Он веско посмотрел Эверту в посерьёзневшие глаза и глухо добавил:
— Можете просить взамен что угодно.
Последней фразы Эверт будто не услышал. Привычная ленивая полуулыбка сошла с его губ, и он, нахмурившись, задумался.
— «Испанка»? — переспросил он. — Почему уверены, что это она? Как давно? Кровь есть?
— Какая кровь? — вздрогнул Евгений, в первый момент не поняв. — Нет. Он сам диагностировал. Болен с сегодняшнего вечера, сейчас лежит без сознания с температурой.
— Вообще-то лекарств от «испанки» не существует… — задумчиво произнёс Эверт, и в его голосе слышалось отчётливое «но».
Он прошёлся по прихожей, зачем-то подошёл к зеркалу и пригладил волосы. Евгений, не в силах больше стоять, без приглашения опустился на стул и хмуро следил за ним, ничего уже больше не чувствуя. В прихожей было мрачновато, в том числе из-за тёмных обоев, но тепло и приятно. Кажется, даже было электричество — не стоило и стучать в дверь. Керосином не пахло, вместо него в воздухе витал сладкий и пряный запах каких-то восточных благовоний. Наконец Эверт приблизился снова, и Евгений встал, не желая сидеть перед ним. Эверт подошёл вплотную, с нескрываемым интересом изучая что-то на дне Жениных глаз.

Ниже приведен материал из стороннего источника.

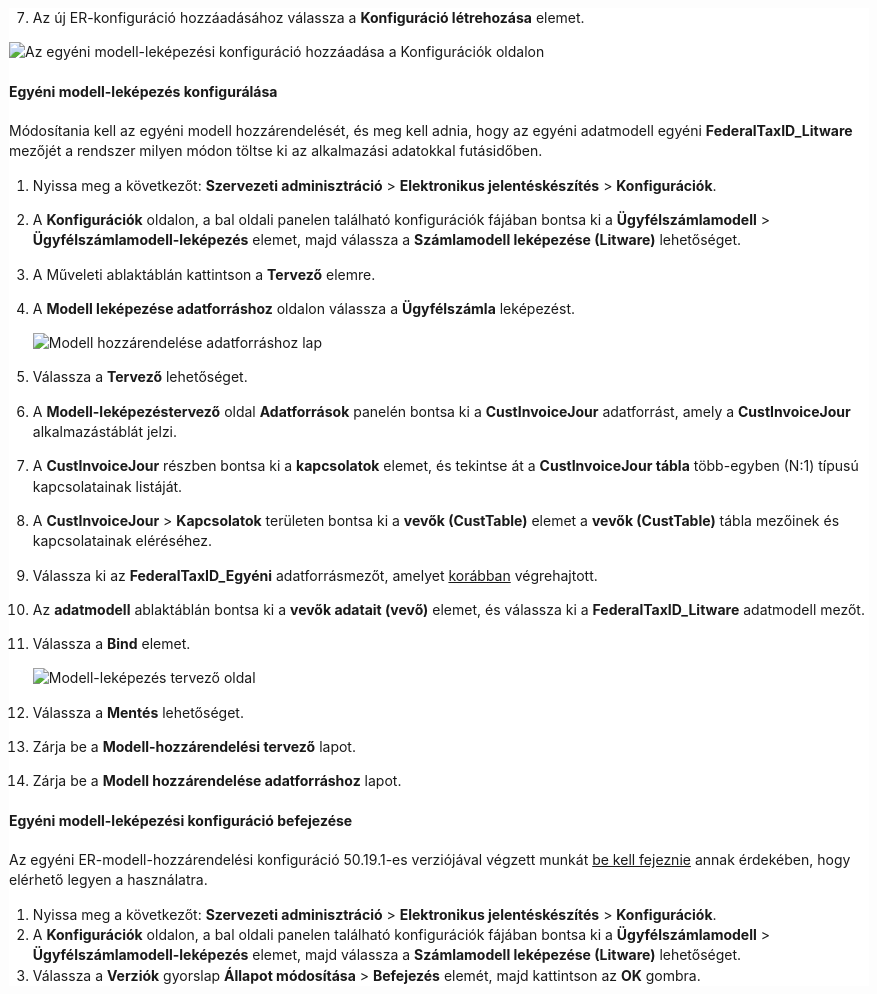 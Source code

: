 7. Az új ER-konfiguráció hozzáadásához válassza a **Konfiguráció létrehozása** elemet.

![Az egyéni modell-leképezési konfiguráció hozzáadása a Konfigurációk oldalon](./media/er-quick-start3-adding-custom-mapping.png)

#### <a name="configure-a-custom-model-mapping"></a>Egyéni modell-leképezés konfigurálása

Módosítania kell az egyéni modell hozzárendelését, és meg kell adnia, hogy az egyéni adatmodell egyéni **FederalTaxID\_Litware** mezőjét a rendszer milyen módon töltse ki az alkalmazási adatokkal futásidőben.

1. Nyissa meg a következőt: **Szervezeti adminisztráció** \> **Elektronikus jelentéskészítés** \> **Konfigurációk**.
2. A **Konfigurációk** oldalon, a bal oldali panelen található konfigurációk fájában bontsa ki a **Ügyfélszámlamodell** \> **Ügyfélszámlamodell-leképezés** elemet, majd válassza a **Számlamodell leképezése (Litware)** lehetőséget.
3. A Műveleti ablaktáblán kattintson a **Tervező** elemre.
4. A **Modell leképezése adatforráshoz** oldalon válassza a **Ügyfélszámla** leképezést.

    ![Modell hozzárendelése adatforráshoz lap](./media/er-quick-start3-select-customer-mapping.png)

5. Válassza a **Tervező** lehetőséget.
6. A **Modell-leképezéstervező** oldal **Adatforrások** panelén bontsa ki a **CustInvoiceJour** adatforrást, amely a **CustInvoiceJour** alkalmazástáblát jelzi.
7. A **CustInvoiceJour** részben bontsa ki a **kapcsolatok** elemet, és tekintse át a **CustInvoiceJour tábla** több-egyben (N:1) típusú kapcsolatainak listáját.
8. A **CustInvoiceJour** \> **Kapcsolatok** területen bontsa ki a **vevők (CustTable)** elemet a **vevők (CustTable)** tábla mezőinek és kapcsolatainak eléréséhez.
9. Válassza ki az **FederalTaxID\_Egyéni** adatforrásmezőt, amelyet [korábban](#insert_custom_field) végrehajtott.
10. Az **adatmodell** ablaktáblán bontsa ki a **vevők adatait (vevő)** elemet, és válassza ki a **FederalTaxID\_Litware** adatmodell mezőt.
11. Válassza a **Bind** elemet.

    ![Modell-leképezés tervező oldal](./media/er-quick-start3-customize-model-mapping.gif)

12. Válassza a **Mentés** lehetőséget.
13. Zárja be a **Modell-hozzárendelési tervező** lapot.
14. Zárja be a **Modell hozzárendelése adatforráshoz** lapot.

#### <a name="complete-a-custom-model-mapping-configuration"></a>Egyéni modell-leképezési konfiguráció befejezése

Az egyéni ER-modell-hozzárendelési konfiguráció 50.19.1-es verziójával végzett munkát [be kell fejeznie](general-electronic-reporting.md#component-versioning) annak érdekében, hogy elérhető legyen a használatra.

1. Nyissa meg a következőt: **Szervezeti adminisztráció** \> **Elektronikus jelentéskészítés** \> **Konfigurációk**.
2. A **Konfigurációk** oldalon, a bal oldali panelen található konfigurációk fájában bontsa ki a **Ügyfélszámlamodell** \> **Ügyfélszámlamodell-leképezés** elemet, majd válassza a **Számlamodell leképezése (Litware)** lehetőséget.
3. Válassza a **Verziók** gyorslap **Állapot módosítása** \> **Befejezés** elemét, majd kattintson az **OK** gombra.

— Я не могу гарантировать стопроцентного результата… Вы действительно готовы на всё ради него? — спросил он с вечной своей коварной ленцой, и глаза насмешливо сузились.
— Да. Только он не должен об этом знать, — твёрдо ответил Евгений, не отводя взгляда и прищурившись в ответ.
— Он не узнает, — незаметно дёрнулся вверх уголок тонких губ. — Снимайте шинель, подождите меня в гостиной, я соберу вещи. Это займёт некоторое время.